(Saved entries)
-=-=-

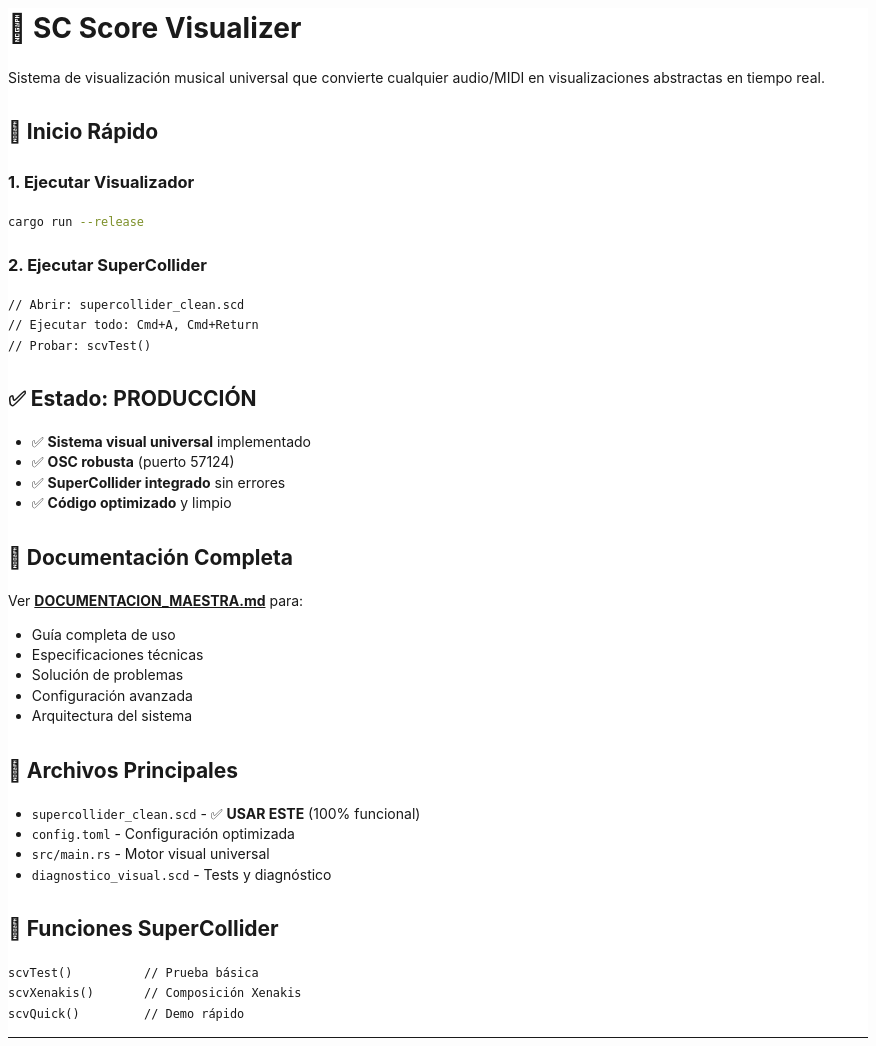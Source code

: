 # 🎵 SC Score Visualizer

Sistema de visualización musical universal que convierte cualquier audio/MIDI en visualizaciones abstractas en tiempo real.

## 🚀 Inicio Rápido

### 1. Ejecutar Visualizador
```bash
cargo run --release
```

### 2. Ejecutar SuperCollider
```supercollider
// Abrir: supercollider_clean.scd
// Ejecutar todo: Cmd+A, Cmd+Return
// Probar: scvTest()
```

## ✅ Estado: PRODUCCIÓN
- ✅ **Sistema visual universal** implementado
- ✅ **OSC robusta** (puerto 57124)
- ✅ **SuperCollider integrado** sin errores
- ✅ **Código optimizado** y limpio

## 📖 Documentación Completa
Ver **[DOCUMENTACION_MAESTRA.md](DOCUMENTACION_MAESTRA.md)** para:
- Guía completa de uso
- Especificaciones técnicas
- Solución de problemas
- Configuración avanzada
- Arquitectura del sistema

## 🎯 Archivos Principales
- `supercollider_clean.scd` - ✅ **USAR ESTE** (100% funcional)
- `config.toml` - Configuración optimizada
- `src/main.rs` - Motor visual universal
- `diagnostico_visual.scd` - Tests y diagnóstico

## 🔧 Funciones SuperCollider
```supercollider
scvTest()          // Prueba básica
scvXenakis()       // Composición Xenakis
scvQuick()         // Demo rápido
```

---
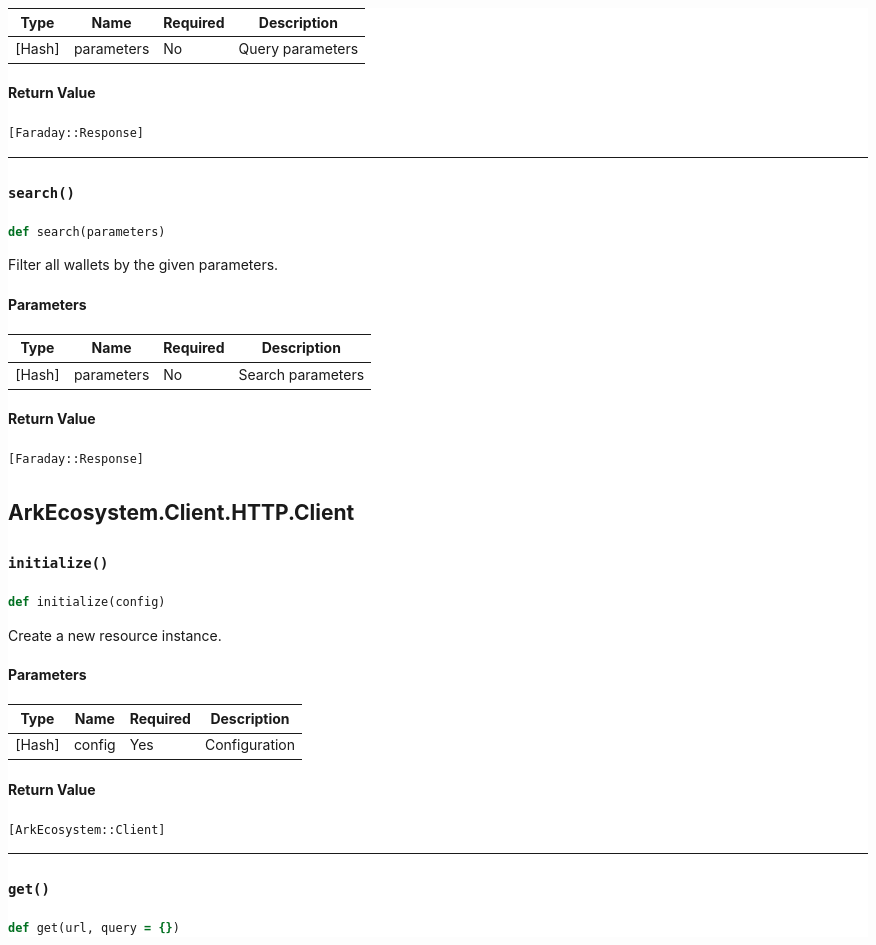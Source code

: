 | Type      | Name       | Required | Description      |
| --------- | ---------- | -------- | ---------------- |
| [Hash]    | parameters | No       | Query parameters |

#### Return Value

`[Faraday::Response]`

---

### `search()`

```ruby
def search(parameters)
```

Filter all wallets by the given parameters.

#### Parameters

| Type      | Name       | Required | Description       |
| --------- | ---------- | -------- | ----------------- |
| [Hash]    | parameters | No       | Search parameters |

#### Return Value

`[Faraday::Response]`

## ArkEcosystem.Client.HTTP.Client

### `initialize()`

```ruby
def initialize(config)
```

Create a new resource instance.

#### Parameters

| Type        | Name       | Required | Description   |
| ----------- | ---------- | -------- | ------------- |
| [Hash]      | config     | Yes      | Configuration |

#### Return Value

`[ArkEcosystem::Client]`

---

### `get()`

```ruby
def get(url, query = {})
```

-=-=-

__TASK BRIEF__. Look over the entries above. Copy every line that contains the word "Hash".

__OUTPUT__.
| [Hash]    | parameters | No       | Query parameters |
| [Hash]    | parameters | No       | Search parameters |
| [Hash]      | config     | Yes      | Configuration |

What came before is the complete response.